Out of the data below, copy every line with the string "solve".

---- Source material

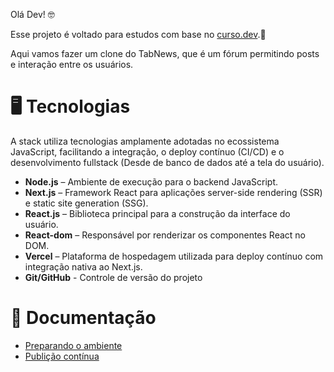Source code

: Olá Dev! 🤓

Esse projeto é voltado para estudos com base no [curso.dev](https://curso.dev).🌱

Aqui vamos fazer um clone do TabNews, que é um fórum permitindo posts e interação entre os usuários.

# 🖥️ Tecnologias
A stack utiliza tecnologias amplamente adotadas no ecossistema JavaScript, facilitando a integração, o deploy contínuo (CI/CD) e o desenvolvimento fullstack (Desde de banco de dados até a tela do usuário).

- **Node.js** – Ambiente de execução para o backend JavaScript.
- **Next.js** – Framework React para aplicações server-side rendering (SSR) e static site generation (SSG).
- **React.js** – Biblioteca principal para a construção da interface do usuário.
- **React-dom** – Responsável por renderizar os componentes React no DOM.
- **Vercel** – Plataforma de hospedagem utilizada para deploy contínuo com integração nativa ao Next.js.
- **Git/GitHub** - Controle de versão do projeto


# 🔗 Documentação
- [Preparando o ambiente](docs/preparando-o-ambiente.md)
- [Publição contínua](docs/deploy-continuo.md)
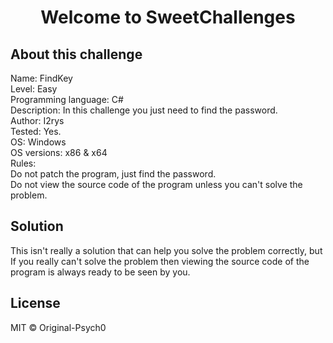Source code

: <h1  align="center">Welcome to SweetChallenges</h1>

## About this challenge
<p>
Name: FindKey<br>
Level: Easy<br>
Programming language: C#<br>
Description: In this challenge you just need to find the password.<br>
Author: I2rys<br>
Tested: Yes.<br>
OS: Windows<br>
OS versions: x86 & x64<br>
Rules:<br>
Do not patch the program, just find the password.<br>
Do not view the source code of the program unless you can't solve the problem.
</p>

## Solution
This isn't really a solution that can help you solve the problem correctly, but If you really can't solve the problem then viewing the source code of the program is always ready to be seen by you.

## License
MIT © Original-Psych0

--------

Answer section
Do not view the source code of the program unless you can't solve the problem.
This isn't really a solution that can help you solve the problem correctly, but If you really can't solve the problem then viewing the source code of the program is always ready to be seen by you.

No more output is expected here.